③Leflunomide (LEF) is given orally at a dose of 10-20 mg/day.
④Anti-malarial drugs (HCQ) Hydroxychloroquine and chloroquine Hydroxychloroquine 200 mg twice a day or chloroquine 250 mg once a day.
Clinically, early application of DMARDs should be emphasized in patients with rheumatoid arthritis, and the combination of two or more DMARDs should be considered in patients with severe disease, multiple joint involvement, extra-articular manifestations or early joint destruction and other poor prognostic factors. The main combination of methotrexate, leflunomide, hydroxychloroquine and salazosulfapyridine, any two or three of the combination.
(3) Glucocorticoids (referred to as hormones)
Can rapidly improve joint swelling and pain and systemic symptoms. The principle of hormone treatment for rheumatoid arthritis is small doses (prednisone ≤ 7.5 mg/day), targeting joint lesions, as a “bridge” treatment, and a short course of treatment, which is only suitable for a small number of patients with rheumatoid arthritis. The use of hormones must be accompanied by DMARDs, and calcium and vitamin D should be supplemented during hormone therapy.
(4) Botanical preparations: Effective in relieving joint swelling and pain.
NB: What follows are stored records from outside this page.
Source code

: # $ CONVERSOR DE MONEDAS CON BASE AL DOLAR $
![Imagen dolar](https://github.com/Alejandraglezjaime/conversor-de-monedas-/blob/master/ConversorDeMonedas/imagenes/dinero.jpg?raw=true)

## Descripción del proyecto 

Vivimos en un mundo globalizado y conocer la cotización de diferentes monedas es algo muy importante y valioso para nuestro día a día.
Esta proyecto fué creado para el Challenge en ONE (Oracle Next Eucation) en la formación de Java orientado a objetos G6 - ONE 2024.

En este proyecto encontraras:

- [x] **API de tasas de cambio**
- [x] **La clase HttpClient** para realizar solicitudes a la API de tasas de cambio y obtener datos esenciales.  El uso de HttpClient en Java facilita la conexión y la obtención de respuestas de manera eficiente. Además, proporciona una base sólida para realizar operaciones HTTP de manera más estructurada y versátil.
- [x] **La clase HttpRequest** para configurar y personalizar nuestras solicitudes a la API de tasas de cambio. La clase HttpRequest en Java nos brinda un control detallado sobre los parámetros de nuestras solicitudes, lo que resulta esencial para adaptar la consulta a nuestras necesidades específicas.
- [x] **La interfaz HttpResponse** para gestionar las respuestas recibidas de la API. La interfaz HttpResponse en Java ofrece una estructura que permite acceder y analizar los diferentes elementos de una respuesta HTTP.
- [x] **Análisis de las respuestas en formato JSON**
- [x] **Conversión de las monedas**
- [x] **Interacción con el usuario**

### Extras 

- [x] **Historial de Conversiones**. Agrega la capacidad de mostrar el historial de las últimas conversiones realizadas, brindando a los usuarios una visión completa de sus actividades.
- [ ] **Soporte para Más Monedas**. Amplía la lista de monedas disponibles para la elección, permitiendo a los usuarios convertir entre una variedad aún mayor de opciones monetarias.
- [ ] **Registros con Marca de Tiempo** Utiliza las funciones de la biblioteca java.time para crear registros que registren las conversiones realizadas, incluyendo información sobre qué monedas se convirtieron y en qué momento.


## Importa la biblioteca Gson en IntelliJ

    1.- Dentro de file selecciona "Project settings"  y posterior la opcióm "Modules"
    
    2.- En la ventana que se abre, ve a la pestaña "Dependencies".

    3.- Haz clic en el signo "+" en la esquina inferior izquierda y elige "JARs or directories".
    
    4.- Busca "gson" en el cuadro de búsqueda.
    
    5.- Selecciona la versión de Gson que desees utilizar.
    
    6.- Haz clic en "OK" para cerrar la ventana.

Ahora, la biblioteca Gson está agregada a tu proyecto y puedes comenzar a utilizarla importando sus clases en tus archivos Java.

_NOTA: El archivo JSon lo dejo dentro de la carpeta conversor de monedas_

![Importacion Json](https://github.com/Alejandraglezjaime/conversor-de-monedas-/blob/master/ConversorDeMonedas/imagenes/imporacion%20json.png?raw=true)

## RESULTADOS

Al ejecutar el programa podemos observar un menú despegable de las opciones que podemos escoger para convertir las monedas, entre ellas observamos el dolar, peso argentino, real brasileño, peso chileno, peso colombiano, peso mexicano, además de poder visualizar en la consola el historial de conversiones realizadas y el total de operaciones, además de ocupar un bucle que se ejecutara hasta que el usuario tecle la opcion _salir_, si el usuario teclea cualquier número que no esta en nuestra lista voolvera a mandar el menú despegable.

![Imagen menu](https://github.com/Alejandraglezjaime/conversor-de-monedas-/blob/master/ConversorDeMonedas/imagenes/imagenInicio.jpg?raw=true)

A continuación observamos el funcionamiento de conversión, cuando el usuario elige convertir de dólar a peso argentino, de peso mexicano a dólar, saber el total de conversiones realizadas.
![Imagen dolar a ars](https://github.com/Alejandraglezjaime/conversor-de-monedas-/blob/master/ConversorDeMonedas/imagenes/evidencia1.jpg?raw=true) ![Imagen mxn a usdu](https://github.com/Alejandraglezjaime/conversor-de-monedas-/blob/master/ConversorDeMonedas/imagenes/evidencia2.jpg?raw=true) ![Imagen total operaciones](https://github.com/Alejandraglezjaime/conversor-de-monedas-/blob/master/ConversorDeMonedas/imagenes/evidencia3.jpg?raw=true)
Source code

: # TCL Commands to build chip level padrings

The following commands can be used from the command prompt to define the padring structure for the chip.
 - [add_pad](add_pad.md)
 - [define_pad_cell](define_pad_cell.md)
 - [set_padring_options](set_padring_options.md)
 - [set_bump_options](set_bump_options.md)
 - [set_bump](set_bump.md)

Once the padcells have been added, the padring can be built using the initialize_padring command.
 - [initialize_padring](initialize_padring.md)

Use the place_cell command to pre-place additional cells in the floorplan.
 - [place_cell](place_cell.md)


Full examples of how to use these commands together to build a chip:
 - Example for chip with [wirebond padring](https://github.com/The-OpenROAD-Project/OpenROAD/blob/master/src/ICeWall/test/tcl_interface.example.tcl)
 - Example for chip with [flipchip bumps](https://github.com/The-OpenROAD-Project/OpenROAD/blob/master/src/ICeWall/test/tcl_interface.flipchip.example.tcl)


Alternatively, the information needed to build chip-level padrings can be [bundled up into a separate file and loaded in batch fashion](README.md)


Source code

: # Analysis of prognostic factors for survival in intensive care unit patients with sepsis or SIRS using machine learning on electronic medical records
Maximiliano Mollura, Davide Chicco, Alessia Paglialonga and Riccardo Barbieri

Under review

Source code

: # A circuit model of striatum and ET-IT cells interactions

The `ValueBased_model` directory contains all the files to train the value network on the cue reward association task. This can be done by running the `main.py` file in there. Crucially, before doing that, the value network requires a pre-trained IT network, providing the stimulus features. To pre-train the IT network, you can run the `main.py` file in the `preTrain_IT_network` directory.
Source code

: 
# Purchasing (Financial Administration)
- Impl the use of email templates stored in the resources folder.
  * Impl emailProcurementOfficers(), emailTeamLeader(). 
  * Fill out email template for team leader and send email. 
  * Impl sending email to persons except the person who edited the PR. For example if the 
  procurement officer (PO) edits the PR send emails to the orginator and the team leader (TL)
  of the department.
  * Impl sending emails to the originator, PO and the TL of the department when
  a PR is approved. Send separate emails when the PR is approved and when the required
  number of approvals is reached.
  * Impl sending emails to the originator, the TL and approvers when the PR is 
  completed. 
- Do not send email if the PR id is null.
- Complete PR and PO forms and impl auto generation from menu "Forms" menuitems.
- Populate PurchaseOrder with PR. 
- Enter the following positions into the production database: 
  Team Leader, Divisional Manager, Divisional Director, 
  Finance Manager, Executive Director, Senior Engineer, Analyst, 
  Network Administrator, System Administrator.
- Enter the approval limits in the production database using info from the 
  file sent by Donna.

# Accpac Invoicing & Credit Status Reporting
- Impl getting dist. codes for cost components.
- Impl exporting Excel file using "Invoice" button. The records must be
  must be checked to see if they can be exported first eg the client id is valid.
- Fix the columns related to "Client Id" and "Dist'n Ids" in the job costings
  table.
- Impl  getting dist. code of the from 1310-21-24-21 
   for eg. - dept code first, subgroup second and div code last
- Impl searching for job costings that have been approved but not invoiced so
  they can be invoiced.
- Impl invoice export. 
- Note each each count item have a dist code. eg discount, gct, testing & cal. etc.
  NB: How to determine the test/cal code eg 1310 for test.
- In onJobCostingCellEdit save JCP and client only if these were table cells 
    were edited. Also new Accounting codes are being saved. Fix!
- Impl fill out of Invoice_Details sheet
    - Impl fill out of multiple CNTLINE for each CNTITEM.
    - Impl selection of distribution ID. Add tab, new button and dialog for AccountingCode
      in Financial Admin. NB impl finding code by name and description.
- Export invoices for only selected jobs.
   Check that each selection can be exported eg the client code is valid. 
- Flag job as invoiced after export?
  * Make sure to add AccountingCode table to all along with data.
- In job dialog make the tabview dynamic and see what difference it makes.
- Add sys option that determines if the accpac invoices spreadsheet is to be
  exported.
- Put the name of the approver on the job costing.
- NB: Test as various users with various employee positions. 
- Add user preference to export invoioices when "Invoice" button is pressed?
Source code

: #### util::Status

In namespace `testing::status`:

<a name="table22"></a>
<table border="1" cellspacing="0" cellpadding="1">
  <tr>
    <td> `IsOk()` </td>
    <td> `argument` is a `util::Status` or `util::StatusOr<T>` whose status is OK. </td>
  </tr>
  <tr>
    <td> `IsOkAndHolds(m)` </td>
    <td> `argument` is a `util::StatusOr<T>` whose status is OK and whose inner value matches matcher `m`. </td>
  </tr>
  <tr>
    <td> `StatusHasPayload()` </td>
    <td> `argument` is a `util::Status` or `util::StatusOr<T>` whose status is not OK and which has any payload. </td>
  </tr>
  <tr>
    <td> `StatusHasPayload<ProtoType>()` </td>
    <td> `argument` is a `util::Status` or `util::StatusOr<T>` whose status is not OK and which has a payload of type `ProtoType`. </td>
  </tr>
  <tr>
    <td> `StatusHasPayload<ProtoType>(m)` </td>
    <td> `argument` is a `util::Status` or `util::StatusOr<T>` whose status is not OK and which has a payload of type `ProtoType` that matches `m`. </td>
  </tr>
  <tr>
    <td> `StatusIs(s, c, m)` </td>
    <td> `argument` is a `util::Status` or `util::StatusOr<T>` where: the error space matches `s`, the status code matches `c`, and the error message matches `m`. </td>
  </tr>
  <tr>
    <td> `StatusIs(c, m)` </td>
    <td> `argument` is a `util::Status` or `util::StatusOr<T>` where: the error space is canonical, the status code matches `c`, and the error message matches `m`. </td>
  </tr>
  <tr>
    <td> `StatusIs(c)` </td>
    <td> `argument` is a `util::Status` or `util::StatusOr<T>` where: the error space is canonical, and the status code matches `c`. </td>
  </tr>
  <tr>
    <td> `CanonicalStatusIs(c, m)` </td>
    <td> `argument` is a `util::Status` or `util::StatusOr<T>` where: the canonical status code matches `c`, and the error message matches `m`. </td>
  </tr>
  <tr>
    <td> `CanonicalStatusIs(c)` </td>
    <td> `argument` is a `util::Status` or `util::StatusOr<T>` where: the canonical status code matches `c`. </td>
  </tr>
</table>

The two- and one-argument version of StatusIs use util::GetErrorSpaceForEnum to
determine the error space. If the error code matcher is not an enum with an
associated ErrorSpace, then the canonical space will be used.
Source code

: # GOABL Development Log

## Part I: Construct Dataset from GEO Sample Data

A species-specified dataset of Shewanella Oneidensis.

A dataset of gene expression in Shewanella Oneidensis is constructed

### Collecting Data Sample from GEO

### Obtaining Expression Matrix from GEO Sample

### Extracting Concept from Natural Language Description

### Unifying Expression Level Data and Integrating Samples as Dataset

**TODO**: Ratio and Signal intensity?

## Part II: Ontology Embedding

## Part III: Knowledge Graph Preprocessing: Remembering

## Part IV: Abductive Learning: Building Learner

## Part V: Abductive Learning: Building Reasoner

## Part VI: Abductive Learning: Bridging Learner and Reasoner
Radix et Rhizoma (10-20 mg three times a day), Paeoniflorin (1 to 2 tablets three times a day)
(5) Biological agents
Biological agents that can treat rheumatoid arthritis mainly include tumor necrosis factor (TNF-α) antagonists: the main agents in this category include etanercept (etanercept), infliximab (infliximab) and adalimumab (adalimumab). Compared with conventional DMARDs, the main features of TNF-a antagonists are rapid onset of action, significant inhibition of bone destruction, and good overall patient tolerability.